Il presidente dei cinque consiglieri economici del governo, Christoph Schmidt, ha spiegato che “ormai l’idea che la giornata lavorativa inizi la mattina in ufficio e si concluda con l’abbandono pomeridiano dell’azienda, è obsoleta”. Nell’epoca digitale, ha aggiunto, alcune tutele dei lavoratori sono troppo rigide: “le aziende hanno bisogno della certezza che non infrangono la legge se un impiegato partecipa di sera a una conferenza telefonica e se a colazione legge le mail”. E nel rapporto presentato all’inizio di novembre, i “cinque saggi” hanno dunque suggerito di cancellare i limiti giornalieri – al momento sono otto ore, massimo dieci, con obbligo di recupero del riposo nel semestre – e lasciare soltanto il tetto settimanale di 48 ore.
La discussione è anche entrata a far parte delle attuali, spinose discussioni per il nuovo governo Merkel. L’eventuale esecutivo ‘Giamaica’ potrebbe prendere l’impegno a riformare il diritto del lavoro nella direzione di una definizione più flessibile dell’orario del lavoro. Anche perché la richiesta ufficiale delle associazioni degli industriali è da tempo quella di un limite settimanale e non più giornaliero.
Clemens Fuest, direttore dell’Ifo di Monaco, spiega a Repubblica che “c’è bisogno di una maggiore flessibilità, in un mondo globalizzato e flessibile. E non solo per venire incontro agli interessi delle imprese. Molti lavoratori vogliono una maggiore libertà per organizzarsi il lavoro. Perché non concedere loro di lavorare un giorno più di otto ore e altri giorni meno?”.
I sindacati tedeschi, però, non si fidano. Pensano che sia un modo surrettizio per allungare la giornata lavorativa.
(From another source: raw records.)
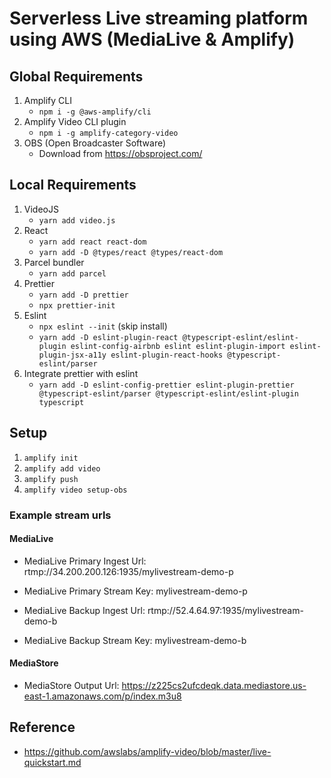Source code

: # Serverless Live streaming platform using AWS (MediaLive & Amplify)

## Global Requirements
1. Amplify CLI
    - `npm i -g @aws-amplify/cli`
1. Amplify Video CLI plugin
    - `npm i -g amplify-category-video`
1. OBS (Open Broadcaster Software)
    - Download from https://obsproject.com/


## Local Requirements
1. VideoJS
    - `yarn add video.js`
1. React
    - `yarn add react react-dom`
    - `yarn add -D @types/react @types/react-dom`
1. Parcel bundler
    - `yarn add parcel`
1. Prettier
    - `yarn add -D prettier`
    - `npx prettier-init`
1. Eslint
    - `npx eslint --init` (skip install)
    - `yarn add -D eslint-plugin-react @typescript-eslint/eslint-plugin eslint-config-airbnb eslint eslint-plugin-import eslint-plugin-jsx-a11y eslint-plugin-react-hooks @typescript-eslint/parser`
1. Integrate prettier with eslint
    - `yarn add -D eslint-config-prettier eslint-plugin-prettier @typescript-eslint/parser @typescript-eslint/eslint-plugin typescript`

## Setup
1. `amplify init`
1. `amplify add video`
1. `amplify push`
1. `amplify video setup-obs`

### Example stream urls
#### MediaLive
- MediaLive Primary Ingest Url: rtmp://34.200.200.126:1935/mylivestream-demo-p
- MediaLive Primary Stream Key: mylivestream-demo-p

- MediaLive Backup Ingest Url: rtmp://52.4.64.97:1935/mylivestream-demo-b
- MediaLive Backup Stream Key: mylivestream-demo-b

#### MediaStore
- MediaStore Output Url: https://z225cs2ufcdeqk.data.mediastore.us-east-1.amazonaws.com/p/index.m3u8

## Reference
- https://github.com/awslabs/amplify-video/blob/master/live-quickstart.md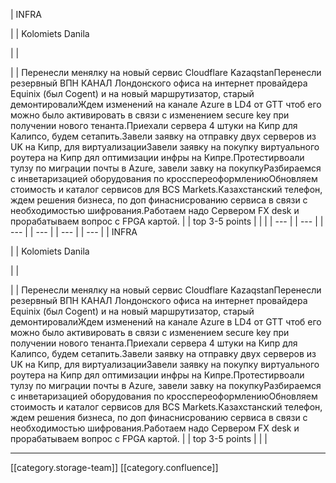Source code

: 





| INFRA

 | 
| Kolomiets Danila

 | 
| 

 | 
| Перенесли менялку на новый сервис Cloudflare KazaqstanПеренесли резервный ВПН КАНАЛ Лондонского офиса на интернет провайдера Equinix (был Cogent) и на новый маршрутизатор, старый демонтировалиЖдем изменений на канале Azure в LD4 от GTT чтоб его можно было активировать в связи с изменением secure key при получении нового тенанта.Приехали сервера 4 штуки на Кипр для Калипсо, будем сетапить.Завели заявку на отправку двух серверов из UK на Кипр, для виртуализацииЗавели заявку на покупку виртуального роутера на Кипр дял оптимизации инфры на Кипре.Протестирвоали тулзу по миграции почты в Azure, завели завку на покупкуРазбираемся с инветаризацией оборудования по кросспереоформлениюОбновляем стоимость и каталог сервисов для BCS Markets.Казахстанский телефон, ждем решения бизнеса, по доп финаснисрованию сервиса в связи с необходимостью шифрования.Работаем надо Сервером FX desk и прорабатываем вопрос с FPGA картой. | 
| top 3-5 points | 
|  | 
|  --- | 
|  --- | 
|  --- | 
|  --- | 
|  --- | 
|  --- | 
| INFRA

 | 
| Kolomiets Danila

 | 
| 

 | 
| Перенесли менялку на новый сервис Cloudflare KazaqstanПеренесли резервный ВПН КАНАЛ Лондонского офиса на интернет провайдера Equinix (был Cogent) и на новый маршрутизатор, старый демонтировалиЖдем изменений на канале Azure в LD4 от GTT чтоб его можно было активировать в связи с изменением secure key при получении нового тенанта.Приехали сервера 4 штуки на Кипр для Калипсо, будем сетапить.Завели заявку на отправку двух серверов из UK на Кипр, для виртуализацииЗавели заявку на покупку виртуального роутера на Кипр дял оптимизации инфры на Кипре.Протестирвоали тулзу по миграции почты в Azure, завели завку на покупкуРазбираемся с инветаризацией оборудования по кросспереоформлениюОбновляем стоимость и каталог сервисов для BCS Markets.Казахстанский телефон, ждем решения бизнеса, по доп финаснисрованию сервиса в связи с необходимостью шифрования.Работаем надо Сервером FX desk и прорабатываем вопрос с FPGA картой. | 
| top 3-5 points | 
|  | 







*****

[[category.storage-team]] 
[[category.confluence]] 
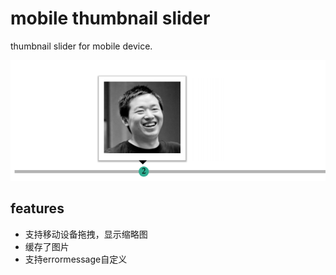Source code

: # mobile thumbnail slider

thumbnail slider for mobile device.

![Alt text](screenshot1.png)

## features

- 支持移动设备拖拽，显示缩略图
- 缓存了图片
- 支持errormessage自定义
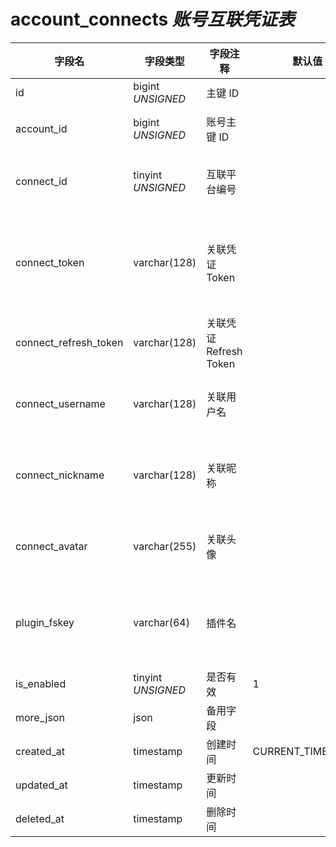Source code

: # account_connects *账号互联凭证表*

| 字段名 | 字段类型 | 字段注释 | 默认值 | 可空 | 备注 |
| --- | --- | --- | --- | --- | --- |
| id | bigint *UNSIGNED* | 主键 ID |  | NO | 自动递增 |
| account_id | bigint *UNSIGNED* | 账号主键 ID |  | NO | 关联字段 [accounts->id](accounts.md) |
| connect_id | tinyint *UNSIGNED* | 互联平台编号 |  | NO | 关联配置表 [connects](../../database/dictionary/connects.md) 键值 |
| connect_token | varchar(128) | 关联凭证 Token |  | NO | **唯一值**<br>例如：微信 openid 或 GitHub Token |
| connect_refresh_token | varchar(128) | 关联凭证 Refresh Token |  | YES |  |
| connect_username | varchar(128) | 关联用户名 |  | YES | 互联平台的用户名，没有则留空 |
| connect_nickname | varchar(128) | 关联昵称 |  | YES | 互联平台的昵称，没有则填写平台的名称 |
| connect_avatar | varchar(255) | 关联头像 |  | YES | 互联平台的头像 URL，没有则留空 |
| plugin_fskey | varchar(64) | 插件名 |  | NO | 关联字段 [plugins->fskey](../plugins/plugins.md)<br>是由哪个插件创建的  |
| is_enabled | tinyint *UNSIGNED* | 是否有效 | 1 | NO | 0.无效 / 1.有效 |
| more_json | json | 备用字段 |  | YES |  |
| created_at | timestamp | 创建时间 | CURRENT_TIMESTAMP | NO |  |
| updated_at | timestamp | 更新时间 |  | YES |  |
| deleted_at | timestamp | 删除时间 |  | YES |  |
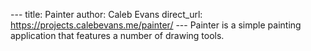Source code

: --- title: Painter author: Caleb Evans direct_url: https://projects.calebevans.me/painter/ ---
Painter is a simple painting application that features a number of drawing tools.
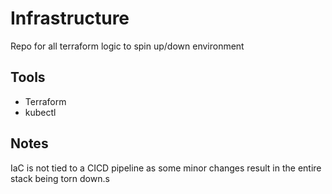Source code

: Infrastructure
===

Repo for all terraform logic to spin up/down environment

Tools
---
- Terraform
- kubectl


Notes
---
IaC is not tied to a CICD pipeline as some minor changes result in the entire stack being torn down.s

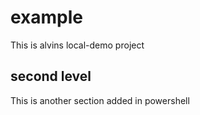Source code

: # example
This is alvins local-demo project

## second level
This is another section added in powershell



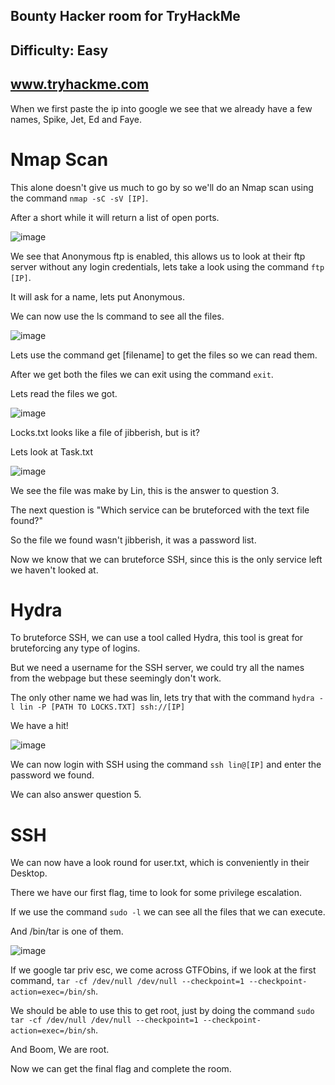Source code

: ## Bounty Hacker room for TryHackMe

## Difficulty: Easy

## www.tryhackme.com

When we first paste the ip into google we see that we already have a few names, Spike, Jet, Ed and Faye.

# Nmap Scan

This alone doesn't give us much to go by so we'll do an Nmap scan using the command `nmap -sC -sV [IP]`.

After a short while it will return a list of open ports.

![image](https://user-images.githubusercontent.com/66257304/163365336-93c39fef-bb84-48fa-bb5a-785cefe1c809.png)

We see that Anonymous ftp is enabled, this allows us to look at their ftp server without any login credentials, lets take a look using the command `ftp [IP]`.

It will ask for a name, lets put Anonymous.

We can now use the ls command to see all the files.

![image](https://user-images.githubusercontent.com/66257304/163365723-edb2ae2e-cfbe-4c4a-89e5-f49b3bac841d.png)

Lets use the command get [filename] to get the files so we can read them.

After we get both the files we can exit using the command `exit`.

Lets read the files we got.

![image](https://user-images.githubusercontent.com/66257304/163365988-efd71b13-48bf-4c3c-8cb3-94decff5bd10.png)
 
 Locks.txt looks like a file of jibberish, but is it?
 
 Lets look at Task.txt
 
 ![image](https://user-images.githubusercontent.com/66257304/163366151-7c383917-f22a-4b8d-bda3-c88ea3632046.png)

We see the file was make by Lin, this is the answer to question 3.

The next question is "Which service can be bruteforced with the text file found?"

So the file we found wasn't jibberish, it was a password list.

Now we know that we can bruteforce SSH, since this is the only service left we haven't looked at.

# Hydra

To bruteforce SSH, we can use a tool called Hydra, this tool is great for bruteforcing any type of logins.

But we need a username for the SSH server, we could try all the names from the webpage but these seemingly don't work.

The only other name we had was lin, lets try that with the command `hydra -l lin -P [PATH TO LOCKS.TXT] ssh://[IP]`

We have a hit!

![image](https://user-images.githubusercontent.com/66257304/163370997-2cfdd2c5-0c50-4b2c-a84a-0fbd5eba4bff.png)

We can now login with SSH using the command `ssh lin@[IP]` and enter the password we found.

We can also answer question 5.

# SSH

We can now have a look round for user.txt, which is conveniently in their Desktop.

There we have our first flag, time to look for some privilege escalation.

If we use the command `sudo -l` we can see all the files that we can execute.

And /bin/tar is one of them.

![image](https://user-images.githubusercontent.com/66257304/163374352-d922e6a1-e39b-4386-8dd4-784a13c3773b.png)

If we google tar priv esc, we come across GTFObins, if we look at the first command, `tar -cf /dev/null /dev/null --checkpoint=1 --checkpoint-action=exec=/bin/sh`.

We should be able to use this to get root, just by doing the command `sudo tar -cf /dev/null /dev/null --checkpoint=1 --checkpoint-action=exec=/bin/sh`.

And Boom, We are root.

Now we can get the final flag and complete the room.





 
 
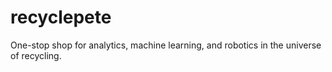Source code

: # recyclepete
One-stop shop for analytics, machine learning, and robotics in the universe of recycling.
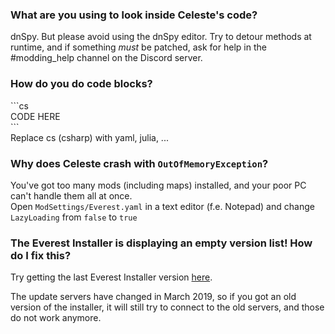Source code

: ### What are you using to look inside Celeste's code?
dnSpy. But please avoid using the dnSpy editor. Try to detour methods at runtime, and if something _must_ be patched, ask for help in the #modding_help channel on the Discord server.

### How do you do code blocks?
\`\`\`cs  
CODE HERE  
\`\`\`  
Replace cs (csharp) with yaml, julia, ...

### Why does Celeste crash with `OutOfMemoryException`?
You've got too many mods (including maps) installed, and your poor PC can't handle them all at once.  
Open `ModSettings/Everest.yaml` in a text editor (f.e. Notepad) and change `LazyLoading` from `false` to `true`

### The Everest Installer is displaying an empty version list! How do I fix this?

Try getting the last Everest Installer version [here](https://gamebanana.com/tools/download/6449). 

The update servers have changed in March 2019, so if you got an old version of the installer, it will still try to connect to the old servers, and those do not work anymore.
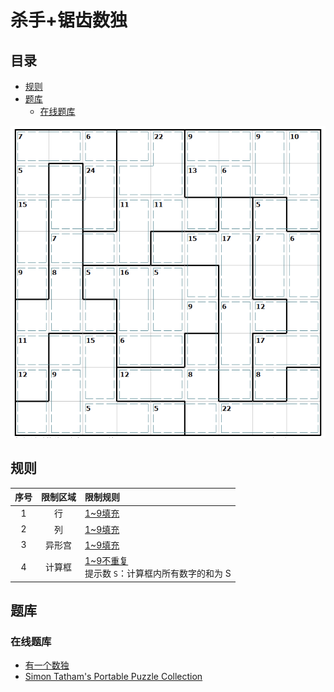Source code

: # 杀手+锯齿数独
<!-- START doctoc generated TOC please keep comment here to allow auto update -->
<!-- DON'T EDIT THIS SECTION, INSTEAD RE-RUN doctoc TO UPDATE -->
## 目录

- [规则](#%E8%A7%84%E5%88%99)
- [题库](#%E9%A2%98%E5%BA%93)
  - [在线题库](#%E5%9C%A8%E7%BA%BF%E9%A2%98%E5%BA%93)

<!-- END doctoc generated TOC please keep comment here to allow auto update -->

![题](../../../images/sudoku/杀手+锯齿数独.png)

## 规则

| 序号  | 限制区域 | 限制规则                                |
|:---:|:----:|:------------------------------------|
|  1  |  行   | [1~9填充]                             |
|  2  |  列   | [1~9填充]                             |
|  3  | 异形宫  | [1~9填充]                             |
|  4  | 计算框  | [1~9不重复]<br/> 提示数 `S`：计算框内所有数字的和为 S |

## 题库

### 在线题库

- [有一个数独](https://shudu.one/killer-sudoku.php)
- [Simon Tatham's Portable Puzzle Collection](https://www.chiark.greenend.org.uk/~sgtatham/puzzles/js/solo.html)

[1~9填充]: ../../../rules.md#1to9填充
[1~9不重复]: ../../../rules.md#1to9不重复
Il presidente della Dgb, Reiner Hoffmann, ha attaccato Schmidt, accusandolo di “negare la realtà, se crede che in Germania prevalga il modello nove-cinque”: i tempi sono cambiati e per molti lavori vale già una deroga perenne alle otto ore, argomentano i rappresentanti dei lavoratori. Abolire il limite giornaliero significherebbe soltanto legittimare abusi.
“Non penso che sia così”, commenta Fuest. Anche l’economista fa notare come già oggi il confine tra ore lavorative e tempo libero sia “meno netto” e propone un periodo transitorio, “in cui rendiamo le regole più flessibili e osservare come si sviluppano le giornate lavorative. Non si può escludere che in certi settori o in qualche azienda si registrino abusi, ma in questo caso si potrebbe fare marcia indietro”.
Quella della rivoluzione in atto dell’orario di lavoro, peraltro, è una questione che si incrocia con quella più ampia – e drammatica – della robotizzazione e della digitalizzazione che stanno spazzando via molti più posti di lavoro di quanto non ne creino. Nell’ultima settimana, due colossi come Deutsche Bank e Siemens hanno annunciato migliaia di esuberi nonostante un’economia tedesca che è tornata a rombare al ritmo del 2% e che proprio secondo i “cinque saggi” rischia di surriscaldarsi. Il binomio crescita uguale occupazione sembra si stia spezzando.
Fuest, però, invita a un maggiore ottimismo: “nella storia economica ci sono sempre state rivoluzioni tecnologiche, in cui molte attività sono diventate obsolete e altre sono nate. Nel 1900 il 38% dei lavoratori tedeschi era impiegato nell’agricoltura. Oggi sono il 2%, nel frattempo sono nati moltissimi posti di lavoro in ambiti nuovi. Non c’è nessun motivo per credere che stavolta sarà diverso”.